> **DIRECTIONS FOR THIS TASK**
Using the listing below, please gather every line containing the word "enquote".
※
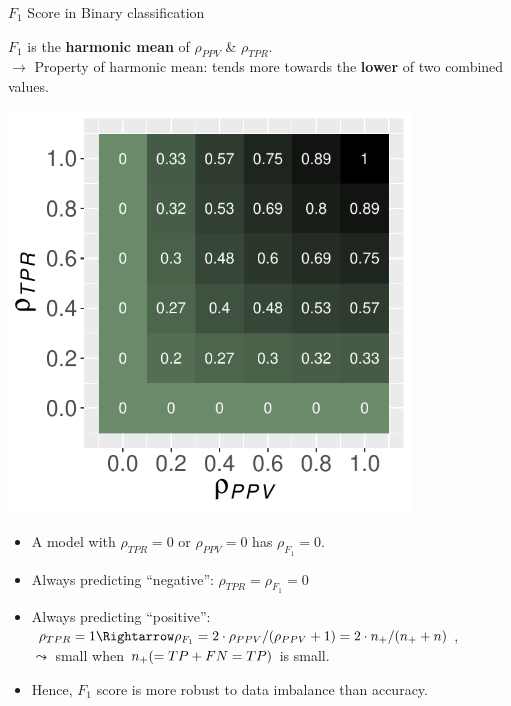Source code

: \documentclass[11pt,compress,t,notes=noshow, xcolor=table]{beamer}
\begin{document}
\begin{vbframe}{$F_1$ Score in Binary classification}
	\footnotesize{
	
    	\begin{minipage}[c]{0.5\textwidth}
    		$F_1$ is the \textbf{harmonic mean} of $\rho_{PPV}$ \& $\rho_{TPR}$. \\
    		$\rightarrow$ Property of harmonic mean: tends more towards the \textbf{lower} of two combined values.
    	\end{minipage}%
    	\begin{minipage}[c]{0.5\textwidth}
    		\centering
    		\includegraphics[width=0.8\textwidth]{figure/f1_score_plot.pdf}
    	\end{minipage}
	
    	\begin{itemize}
    		\item A model with $\rho_{TPR} = 0$ %
      or 
    		$\rho_{PPV} = 0$ %
      has $\rho_{F_1} = 0$.
      
    		\item Always predicting \enquote{negative}: $\rho_{TPR} = \rho_{F_1} = 0$
      
    		\item Always predicting \enquote{positive}: $\rho_{TPR} = 1 \Rightarrow \rho_{F_1} = 2 \cdot \rho_{PPV} / 
    		(\rho_{PPV} + 1) = 2 \cdot \np / (\np + n)$,\\ 
    		$\leadsto$ small when $n_{+} (= TP + FN = TP)$  is small.
    
            \item Hence, $F_1$ score is more robust to data imbalance than accuracy.
      
    	\end{itemize}
	}
\end{vbframe}
\end{document}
※
> **WRITTEN RESPONSE**
    		\item Always predicting \enquote{negative}: $\rho_{TPR} = \rho_{F_1} = 0$
    		\item Always predicting \enquote{positive}: $\rho_{TPR} = 1 \Rightarrow \rho_{F_1} = 2 \cdot \rho_{PPV} / 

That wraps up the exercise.